BRIEF:
Please find every line in the entries below that contains the string "TrafficCom", and copy it.

Records from a dataset:

· · ·

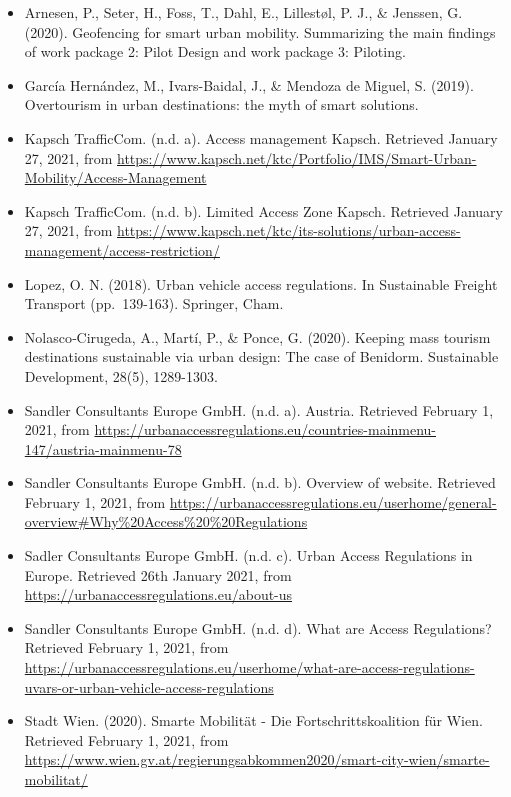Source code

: \documentclass[
]{book}
\providecommand{\tightlist}{%
  \setlength{\itemsep}{0pt}\setlength{\parskip}{0pt}}
\begin{document}
\begin{itemize}
\tightlist
\item
  Arnesen, P., Seter, H., Foss, T., Dahl, E., Lillestøl, P. J., \& Jenssen, G. (2020). Geofencing for smart urban mobility. Summarizing the main findings of work package 2: Pilot Design and work package 3: Piloting.
\item
  García Hernández, M., Ivars-Baidal, J., \& Mendoza de Miguel, S. (2019). Overtourism in urban destinations: the myth of smart solutions.
\item
  Kapsch TrafficCom. (n.d. a). Access management \textbar{} Kapsch. Retrieved January 27, 2021, from \url{https://www.kapsch.net/ktc/Portfolio/IMS/Smart-Urban-Mobility/Access-Management}
\item
  Kapsch TrafficCom. (n.d. b). Limited Access Zone \textbar{} Kapsch. Retrieved January 27, 2021, from \url{https://www.kapsch.net/ktc/its-solutions/urban-access-management/access-restriction/}
\item
  Lopez, O. N. (2018). Urban vehicle access regulations. In Sustainable Freight Transport (pp.~139-163). Springer, Cham.
\item
  Nolasco‐Cirugeda, A., Martí, P., \& Ponce, G. (2020). Keeping mass tourism destinations sustainable via urban design: The case of Benidorm. Sustainable Development, 28(5), 1289-1303.
\item
  Sandler Consultants Europe GmbH. (n.d. a). Austria. Retrieved February 1, 2021, from \url{https://urbanaccessregulations.eu/countries-mainmenu-147/austria-mainmenu-78}
\item
  Sandler Consultants Europe GmbH. (n.d. b). Overview of website. Retrieved February 1, 2021, from \url{https://urbanaccessregulations.eu/userhome/general-overview\#Why\%20Access\%20\%20Regulations}\\
\item
  Sadler Consultants Europe GmbH. (n.d. c). Urban Access Regulations in Europe. Retrieved 26th January 2021, from \url{https://urbanaccessregulations.eu/about-us}
\item
  Sandler Consultants Europe GmbH. (n.d. d). What are Access Regulations? Retrieved February 1, 2021, from \url{https://urbanaccessregulations.eu/userhome/what-are-access-regulations-uvars-or-urban-vehicle-access-regulations}
\item
  Stadt Wien. (2020). Smarte Mobilität - Die Fortschrittskoalition für Wien. Retrieved February 1, 2021, from \url{https://www.wien.gv.at/regierungsabkommen2020/smart-city-wien/smarte-mobilitat/}
\end{itemize}
\end{document}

· · ·

WRITTEN RESPONSE:
  Kapsch TrafficCom. (n.d. a). Access management \textbar{} Kapsch. Retrieved January 27, 2021, from \url{https://www.kapsch.net/ktc/Portfolio/IMS/Smart-Urban-Mobility/Access-Management}
  Kapsch TrafficCom. (n.d. b). Limited Access Zone \textbar{} Kapsch. Retrieved January 27, 2021, from \url{https://www.kapsch.net/ktc/its-solutions/urban-access-management/access-restriction/}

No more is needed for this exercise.